++++ Exercise inputs
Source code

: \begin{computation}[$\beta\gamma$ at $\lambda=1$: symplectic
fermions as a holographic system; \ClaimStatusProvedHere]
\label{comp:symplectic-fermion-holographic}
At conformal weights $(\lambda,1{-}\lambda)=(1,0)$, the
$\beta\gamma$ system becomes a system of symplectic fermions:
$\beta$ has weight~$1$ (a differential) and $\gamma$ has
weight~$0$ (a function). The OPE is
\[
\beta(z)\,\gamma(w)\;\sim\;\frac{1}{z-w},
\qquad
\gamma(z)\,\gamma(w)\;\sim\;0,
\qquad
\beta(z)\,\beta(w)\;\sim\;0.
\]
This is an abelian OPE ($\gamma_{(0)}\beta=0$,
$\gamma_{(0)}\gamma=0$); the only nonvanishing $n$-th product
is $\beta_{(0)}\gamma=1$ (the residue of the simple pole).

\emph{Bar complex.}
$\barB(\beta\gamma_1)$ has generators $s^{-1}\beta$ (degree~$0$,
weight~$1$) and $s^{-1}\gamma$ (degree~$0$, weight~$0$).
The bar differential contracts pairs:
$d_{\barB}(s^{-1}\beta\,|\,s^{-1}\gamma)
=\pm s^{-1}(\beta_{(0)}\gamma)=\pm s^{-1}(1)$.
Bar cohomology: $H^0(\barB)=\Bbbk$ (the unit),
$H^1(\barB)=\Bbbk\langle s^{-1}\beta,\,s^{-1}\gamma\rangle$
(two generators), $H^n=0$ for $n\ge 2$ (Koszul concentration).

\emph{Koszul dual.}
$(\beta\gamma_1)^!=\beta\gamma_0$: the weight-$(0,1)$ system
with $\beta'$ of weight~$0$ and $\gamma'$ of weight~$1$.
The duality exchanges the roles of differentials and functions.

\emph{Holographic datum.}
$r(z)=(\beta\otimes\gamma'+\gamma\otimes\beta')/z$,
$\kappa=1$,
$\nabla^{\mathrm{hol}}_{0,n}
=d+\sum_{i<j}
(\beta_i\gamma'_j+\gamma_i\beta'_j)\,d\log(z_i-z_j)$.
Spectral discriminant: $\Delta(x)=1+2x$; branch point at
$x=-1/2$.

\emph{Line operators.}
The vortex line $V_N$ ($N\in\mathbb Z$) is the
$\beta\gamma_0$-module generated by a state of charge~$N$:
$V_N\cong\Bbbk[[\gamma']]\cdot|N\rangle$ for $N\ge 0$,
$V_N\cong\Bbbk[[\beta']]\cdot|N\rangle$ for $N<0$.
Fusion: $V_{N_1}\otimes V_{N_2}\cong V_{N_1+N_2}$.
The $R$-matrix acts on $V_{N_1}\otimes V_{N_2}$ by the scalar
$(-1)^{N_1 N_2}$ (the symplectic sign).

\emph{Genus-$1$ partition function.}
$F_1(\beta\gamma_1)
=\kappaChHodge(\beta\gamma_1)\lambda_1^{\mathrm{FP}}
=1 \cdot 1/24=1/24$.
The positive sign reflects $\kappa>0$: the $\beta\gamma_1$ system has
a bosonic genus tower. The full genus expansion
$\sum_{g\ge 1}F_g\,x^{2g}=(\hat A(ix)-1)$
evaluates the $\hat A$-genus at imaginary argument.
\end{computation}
++++++++
# Work order
What lines in the entries above include the string "Bbbk"? Return each one.

# Answer to the exercise
Bar cohomology: $H^0(\barB)=\Bbbk$ (the unit),
$H^1(\barB)=\Bbbk\langle s^{-1}\beta,\,s^{-1}\gamma\rangle$
$V_N\cong\Bbbk[[\gamma']]\cdot|N\rangle$ for $N\ge 0$,
$V_N\cong\Bbbk[[\beta']]\cdot|N\rangle$ for $N<0$.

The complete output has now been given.